Initialize jacobian structure (SA model).

------------------ Integration and solver preprocessing -----------------
Area projection in the y-plane = 0.998982.
Set Near-Field boundary conditions (if any).
Set Interface boundary conditions (if any).

------------------------------ Begin solver -----------------------------
Single iteration of the direct solver to store flow data.
[pc-zampini:08664] *** Process received signal ***
[pc-zampini:08664] Signal: Segmentation fault (11)
[pc-zampini:08664] Signal code: Address not mapped (1)
[pc-zampini:08664] Failing at address: (nil)
[pc-zampini:08664] [ 0] /lib/libpthread.so.0(+0xeff0) [0x7fc62c635ff0]
[pc-zampini:08664] [ 1] SU2_CFD(_ZN11CNSSolution13PreprocessingEP9CGeometryPP9CSolutionPP9CNumericsP7CConfigt+0x199) [0x60ff19]
[pc-zampini:08664] [ 2] SU2_CFD(_ZN21CMultiGridIntegration13FAS_MultigridEPPP9CGeometryPPPP9CSolutionPPPPP9CNumericsPP7CConfigtttmt+0x226) [0x493256]
[pc-zampini:08664] [ 3] SU2_CFD(_ZN21CMultiGridIntegration19SetMultiGrid_SolverEPPP9CGeometryPPPP9CSolutionPPPPP9CNumericsPP7CConfigtmt+0x258) [0x491cb8]
[pc-zampini:08664] [ 4] SU2_CFD(_Z20AdjMeanFlowIterationP7COutputPPP12CIntegrationPPP9CGeometryPPPP9CSolutionPPPPP9CNumericsPP7CConfigPP16CSurfaceMovementPP19CVolumetricMovementPPP14CFreeFormChunkm+0x2f9) [0x4a1e79]
[pc-zampini:08664] [ 5] SU2_CFD(main+0x11a1) [0x6ad191]
[pc-zampini:08664] [ 6] /lib/libc.so.6(__libc_start_main+0xfd) [0x7fc62c2e3c8d]
[pc-zampini:08664] [ 7] SU2_CFD() [0x459109]
[pc-zampini:08664] *** End of error message ***
Segmentation fault
zampini@pc-zampini:~/SU2_Rev1206/SU2_Rev1206/NACA0012_RANS/comp$

Any idea about how to solve this?

Thanks a lot,
Samuele

[economon]

Hi Samuele,

Could you please check that you are using the same spatial discretization for both the flow and adjoint problems in the config file (i.e. use either JST or ROE-2ND_ORDER for both CONV_NUM_METHOD_FLOW and CONV_NUM_METHOD_ADJ)? Could you also please check that they are both using the same type of time integration (i.e. both EULER_IMPLICIT for instance)?

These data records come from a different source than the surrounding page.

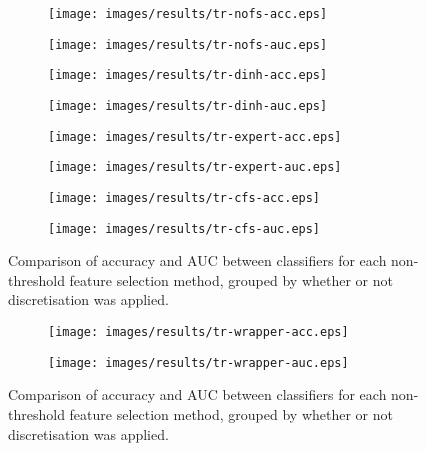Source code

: \begin{figure}[htbp]
\begin{subfigure}{.48\textwidth}
\texttt{[image: images/results/tr-nofs-acc.eps]}
\caption{}
\label{}
\end{subfigure}%
\begin{subfigure}{.55\textwidth}
\texttt{[image: images/results/tr-nofs-auc.eps]}
\caption{}
\label{}
\end{subfigure}

\begin{subfigure}{.48\textwidth}
\texttt{[image: images/results/tr-dinh-acc.eps]}
\caption{}
\label{}
\end{subfigure}%
\begin{subfigure}{.55\textwidth}
\texttt{[image: images/results/tr-dinh-auc.eps]}
\caption{}
\label{}
\end{subfigure}

\begin{subfigure}{.48\textwidth}
\texttt{[image: images/results/tr-expert-acc.eps]}
\caption{}
\label{}
\end{subfigure}%
\begin{subfigure}{.55\textwidth}
\texttt{[image: images/results/tr-expert-auc.eps]}
\caption{}
\label{}
\end{subfigure}

\begin{subfigure}{.48\textwidth}
\texttt{[image: images/results/tr-cfs-acc.eps]}
\caption{}
\label{fig:tr-nothreshold-cfs-acc}
\end{subfigure}%
\begin{subfigure}{.55\textwidth}
\texttt{[image: images/results/tr-cfs-auc.eps]}
\caption{}
\label{}
\end{subfigure}
\caption{Comparison of accuracy and AUC between classifiers for each non-threshold feature selection method, grouped by whether or not discretisation was applied.}
\label{fig:tr-nothreshold}
\end{figure}

\begin{figure}
\ContinuedFloat

\begin{subfigure}{.48\textwidth}
\texttt{[image: images/results/tr-wrapper-acc.eps]}
\caption{}
\label{}
\end{subfigure}%
\begin{subfigure}{.55\textwidth}
\texttt{[image: images/results/tr-wrapper-auc.eps]}
\caption{}
\label{}
\end{subfigure}
\caption{Comparison of accuracy and AUC between classifiers for each non-threshold feature selection method, grouped by whether or not discretisation was applied.}
\label{}
\end{figure}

In general, you are not required to use the same scheme, however we recently discovered a small issue in the config options which will be fixed in the next release. For now, this should fix your problem, I think.

Cheers,
Tom

[Caroline]

I write a post here but then I searched the forum and its already been solved. so can anyone delete this post for me pls? thanks.